2010/3/2 KaiGai Kohei <kai...@ak.jp.nec.com>:
> Is it an expected behavior?
>
>  postgres=> CREATE SEQUENCE s;
>  CREATE SEQUENCE
>  postgres=> ALTER TABLE s RENAME sequence_name TO abcd;
>  ALTER TABLE
>
>  postgres=> CREATE TABLE t (a int primary key, b text);
>  NOTICE:  CREATE TABLE / PRIMARY KEY will create implicit index "t_pkey" for 
> table "t"
>  CREATE TABLE
>  postgres=> ALTER TABLE t_pkey RENAME a TO xyz;
>  ALTER TABLE
>
> The documentation says:
>  http://developer.postgresql.org/pgdocs/postgres/sql-altertable.html
>
>    :
>  RENAME
>    The RENAME forms change the name of a table (or an index, sequence, or 
> view) or
>    the name of an individual column in a table. There is no effect on the 
> stored data.
>
> It seems to me the renameatt() should check relkind of the specified 
> relation, and
> raise an error if relkind != RELKIND_RELATION.

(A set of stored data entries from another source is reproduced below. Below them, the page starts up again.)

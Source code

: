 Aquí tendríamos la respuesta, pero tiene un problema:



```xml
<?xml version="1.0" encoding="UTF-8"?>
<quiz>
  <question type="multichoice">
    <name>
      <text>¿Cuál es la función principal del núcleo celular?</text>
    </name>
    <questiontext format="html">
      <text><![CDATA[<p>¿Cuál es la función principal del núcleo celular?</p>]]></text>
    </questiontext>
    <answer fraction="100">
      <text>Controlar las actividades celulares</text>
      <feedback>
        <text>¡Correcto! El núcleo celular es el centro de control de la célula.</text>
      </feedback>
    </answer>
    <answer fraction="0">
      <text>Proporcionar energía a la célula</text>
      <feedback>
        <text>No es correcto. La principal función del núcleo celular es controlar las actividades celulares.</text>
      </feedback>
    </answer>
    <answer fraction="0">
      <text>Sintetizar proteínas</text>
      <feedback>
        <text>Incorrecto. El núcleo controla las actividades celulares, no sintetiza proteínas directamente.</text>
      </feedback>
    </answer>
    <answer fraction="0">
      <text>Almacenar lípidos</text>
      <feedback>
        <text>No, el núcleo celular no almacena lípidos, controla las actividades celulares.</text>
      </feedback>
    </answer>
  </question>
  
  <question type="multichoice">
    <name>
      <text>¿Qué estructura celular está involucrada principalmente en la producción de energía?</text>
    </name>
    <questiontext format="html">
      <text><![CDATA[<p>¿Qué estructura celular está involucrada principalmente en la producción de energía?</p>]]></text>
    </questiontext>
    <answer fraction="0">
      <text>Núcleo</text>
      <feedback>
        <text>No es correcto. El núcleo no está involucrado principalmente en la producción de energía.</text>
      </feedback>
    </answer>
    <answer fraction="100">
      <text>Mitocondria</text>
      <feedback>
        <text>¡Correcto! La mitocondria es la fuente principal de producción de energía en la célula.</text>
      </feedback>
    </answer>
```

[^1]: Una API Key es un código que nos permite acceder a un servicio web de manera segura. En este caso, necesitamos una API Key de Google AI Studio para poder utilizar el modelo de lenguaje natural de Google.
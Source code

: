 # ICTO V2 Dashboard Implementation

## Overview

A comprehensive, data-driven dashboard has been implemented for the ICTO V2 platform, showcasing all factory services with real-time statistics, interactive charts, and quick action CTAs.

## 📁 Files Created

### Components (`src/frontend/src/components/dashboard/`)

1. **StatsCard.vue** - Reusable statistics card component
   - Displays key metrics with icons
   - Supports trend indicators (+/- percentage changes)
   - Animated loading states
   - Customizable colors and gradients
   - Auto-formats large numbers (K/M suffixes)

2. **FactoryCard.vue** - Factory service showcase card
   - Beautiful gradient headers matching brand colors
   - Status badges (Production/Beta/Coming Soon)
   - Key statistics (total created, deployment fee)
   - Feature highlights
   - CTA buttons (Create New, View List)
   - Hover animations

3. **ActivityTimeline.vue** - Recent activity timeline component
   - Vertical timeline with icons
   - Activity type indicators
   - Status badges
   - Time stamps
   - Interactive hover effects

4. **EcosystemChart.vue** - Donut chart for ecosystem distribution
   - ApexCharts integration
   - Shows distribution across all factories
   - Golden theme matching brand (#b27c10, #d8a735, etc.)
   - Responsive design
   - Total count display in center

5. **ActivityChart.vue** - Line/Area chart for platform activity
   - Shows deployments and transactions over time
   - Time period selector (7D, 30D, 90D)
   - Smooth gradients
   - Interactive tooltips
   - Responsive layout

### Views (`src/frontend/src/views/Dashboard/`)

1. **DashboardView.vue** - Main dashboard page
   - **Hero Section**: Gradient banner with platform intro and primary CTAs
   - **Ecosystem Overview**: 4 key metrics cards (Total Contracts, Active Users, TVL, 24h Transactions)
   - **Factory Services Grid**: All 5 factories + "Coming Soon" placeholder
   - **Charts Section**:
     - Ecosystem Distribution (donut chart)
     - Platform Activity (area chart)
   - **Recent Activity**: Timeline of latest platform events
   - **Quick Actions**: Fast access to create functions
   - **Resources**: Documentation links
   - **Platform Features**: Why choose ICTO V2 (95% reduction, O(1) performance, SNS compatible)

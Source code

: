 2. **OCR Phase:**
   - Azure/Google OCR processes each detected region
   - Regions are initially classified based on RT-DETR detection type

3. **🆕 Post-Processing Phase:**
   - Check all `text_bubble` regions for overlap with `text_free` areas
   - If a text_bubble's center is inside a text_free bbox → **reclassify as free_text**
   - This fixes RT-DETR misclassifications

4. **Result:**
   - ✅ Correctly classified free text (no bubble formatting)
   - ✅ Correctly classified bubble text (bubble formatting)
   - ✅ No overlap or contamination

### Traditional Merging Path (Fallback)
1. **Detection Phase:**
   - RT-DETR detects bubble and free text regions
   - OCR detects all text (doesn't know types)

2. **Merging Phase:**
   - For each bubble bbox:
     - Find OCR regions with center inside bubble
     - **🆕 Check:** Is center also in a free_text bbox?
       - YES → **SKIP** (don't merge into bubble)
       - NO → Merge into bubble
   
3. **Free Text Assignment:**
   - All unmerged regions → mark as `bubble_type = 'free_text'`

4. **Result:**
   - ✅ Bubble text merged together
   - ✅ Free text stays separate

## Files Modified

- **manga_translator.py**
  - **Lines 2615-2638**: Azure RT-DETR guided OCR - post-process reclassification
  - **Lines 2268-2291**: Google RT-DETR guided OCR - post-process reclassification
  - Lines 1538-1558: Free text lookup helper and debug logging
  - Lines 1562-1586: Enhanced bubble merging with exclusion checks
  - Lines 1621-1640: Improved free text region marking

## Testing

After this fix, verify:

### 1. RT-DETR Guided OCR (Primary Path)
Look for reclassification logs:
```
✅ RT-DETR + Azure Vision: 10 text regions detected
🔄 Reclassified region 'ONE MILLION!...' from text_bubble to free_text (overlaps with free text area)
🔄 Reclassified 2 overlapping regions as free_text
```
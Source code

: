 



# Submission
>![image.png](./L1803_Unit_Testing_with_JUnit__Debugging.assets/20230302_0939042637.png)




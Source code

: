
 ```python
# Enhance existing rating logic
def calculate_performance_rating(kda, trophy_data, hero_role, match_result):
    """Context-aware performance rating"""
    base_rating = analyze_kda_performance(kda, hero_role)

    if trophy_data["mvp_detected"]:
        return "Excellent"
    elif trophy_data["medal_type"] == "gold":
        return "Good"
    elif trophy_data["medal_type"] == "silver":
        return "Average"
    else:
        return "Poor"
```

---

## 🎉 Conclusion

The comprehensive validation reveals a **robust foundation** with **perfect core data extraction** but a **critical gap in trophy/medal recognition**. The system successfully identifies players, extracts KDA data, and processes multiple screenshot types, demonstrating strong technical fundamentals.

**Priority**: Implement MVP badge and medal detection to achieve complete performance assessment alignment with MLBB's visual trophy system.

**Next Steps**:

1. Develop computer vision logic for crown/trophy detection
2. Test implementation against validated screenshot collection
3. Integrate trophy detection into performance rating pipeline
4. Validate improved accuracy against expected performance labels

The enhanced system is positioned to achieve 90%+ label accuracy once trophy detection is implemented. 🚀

Are we talking about renameatt() or RenameRelation()?  Letting
RenameRelation() rename whatever seems fairly harmless; renameatt(),
on the other hand, should probably refuse to allow this:

CREATE SEQUENCE foo;
ALTER TABLE foo RENAME COLUMN is_cycled TO bob;

...because that's just weird.  Tables, indexes, and views make sense,
but the attributes of a sequence should be nailed down I think;
they're basically system properties.